Linear Regression
Collaboration diagram for Linear Regression:

Ordinary least-squares (OLS) linear regression refers to a stochastic model in which the conditional mean of the dependent variable (usually denoted $$Y$$) is an affine function of the vector of independent variables (usually denoted $$\boldsymbol x$$). That is,

$E[Y \mid \boldsymbol x] = \boldsymbol c^T \boldsymbol x$

for some unknown vector of coefficients $$\boldsymbol c$$. The assumption is that the residuals are i.i.d. distributed Gaussians. That is, the (conditional) probability density of $$Y$$ is given by

$f(y \mid \boldsymbol x) = \frac{1}{\sqrt{2 \pi \sigma^2}} \cdot \exp\left(-\frac{1}{2 \sigma^2} \cdot (y - \boldsymbol x^T \boldsymbol c)^2 \right) \,.$

OLS linear regression finds the vector of coefficients $$\boldsymbol c$$ that maximizes the likelihood of the observations.

Let

• $$\boldsymbol y \in \mathbf R^n$$ denote the vector of observed dependent variables, with $$n$$ rows, containing the observed values of the dependent variable,
• $$X \in \mathbf R^{n \times k}$$ denote the design matrix with $$k$$ columns and $$n$$ rows, containing all observed vectors of independent variables. $$\boldsymbol x_i$$ as rows,
• $$X^T$$ denote the transpose of $$X$$,
• $$X^+$$ denote the pseudo-inverse of $$X$$.
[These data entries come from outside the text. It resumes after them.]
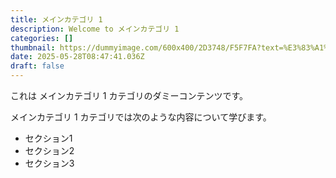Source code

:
 ```yaml
---
title: メインカテゴリ 1
description: Welcome to メインカテゴリ 1
categories: []
thumbnail: https://dummyimage.com/600x400/2D3748/F5F7FA?text=%E3%83%A1%E3%82%A4%E3%83%B3%E3%82%AB%E3%83%86%E3%82%B4%E3%83%AA+1
date: 2025-05-28T08:47:41.036Z
draft: false
---
```



  これは メインカテゴリ 1 カテゴリのダミーコンテンツです。

  メインカテゴリ 1 カテゴリでは次のような内容について学びます。

  - セクション1
  - セクション2
  - セクション3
Maximizing the likelihood is equivalent to maximizing the log-likelihood $$\sum_{i=1}^n \log f(y_i \mid \boldsymbol x_i)$$, which simplifies to minimizing the residual sum of squares $$RSS$$ (also called sum of squared residuals or sum of squared errors of prediction),

$RSS = \sum_{i=1}^n ( y_i - \boldsymbol c^T \boldsymbol x_i )^2 = (\boldsymbol y - X \boldsymbol c)^T (\boldsymbol y - X \boldsymbol c) \,.$

The first-order conditions yield that the $$RSS$$ is minimized at

$\boldsymbol c = (X^T X)^+ X^T \boldsymbol y \,.$

Computing the total sum of squares $$TSS$$, the explained sum of squares $$ESS$$ (also called the regression sum of squares), and the coefficient of determination $$R^2$$ is done according to the following formulas:

\begin{align*} ESS & = \boldsymbol y^T X \boldsymbol c - \frac{ \| y \|_1^2 }{n} \\ TSS & = \sum_{i=1}^n y_i^2 - \frac{ \| y \|_1^2 }{n} \\ R^2 & = \frac{ESS}{TSS} \end{align*}

Note: The last equality follows from the definition $$R^2 = 1 - \frac{RSS}{TSS}$$ and the fact that for linear regression $$TSS = RSS + ESS$$. A proof of the latter can be found, e.g., at: http://en.wikipedia.org/wiki/Sum_of_squares

We estimate the variance $$Var[Y - \boldsymbol c^T \boldsymbol x \mid \boldsymbol x]$$ as

$\sigma^2 = \frac{RSS}{n - k}$

and compute the t-statistic for coefficient $$i$$ as

$t_i = \frac{c_i}{\sqrt{\sigma^2 \cdot \left( (X^T X)^{-1} \right)_{ii} }} \,.$

The $$p$$-value for coefficient $$i$$ gives the probability of seeing a value at least as extreme as the one observed, provided that the null hypothesis ( $$c_i = 0$$) is true. Letting $$F_\nu$$ denote the cumulative density function of student-t with $$\nu$$ degrees of freedom, the $$p$$-value for coefficient $$i$$ is therefore

$p_i = \Pr(|T| \geq |t_i|) = 2 \cdot (1 - F_{n - k}( |t_i| ))$

where $$T$$ is a student-t distributed random variable with mean 0.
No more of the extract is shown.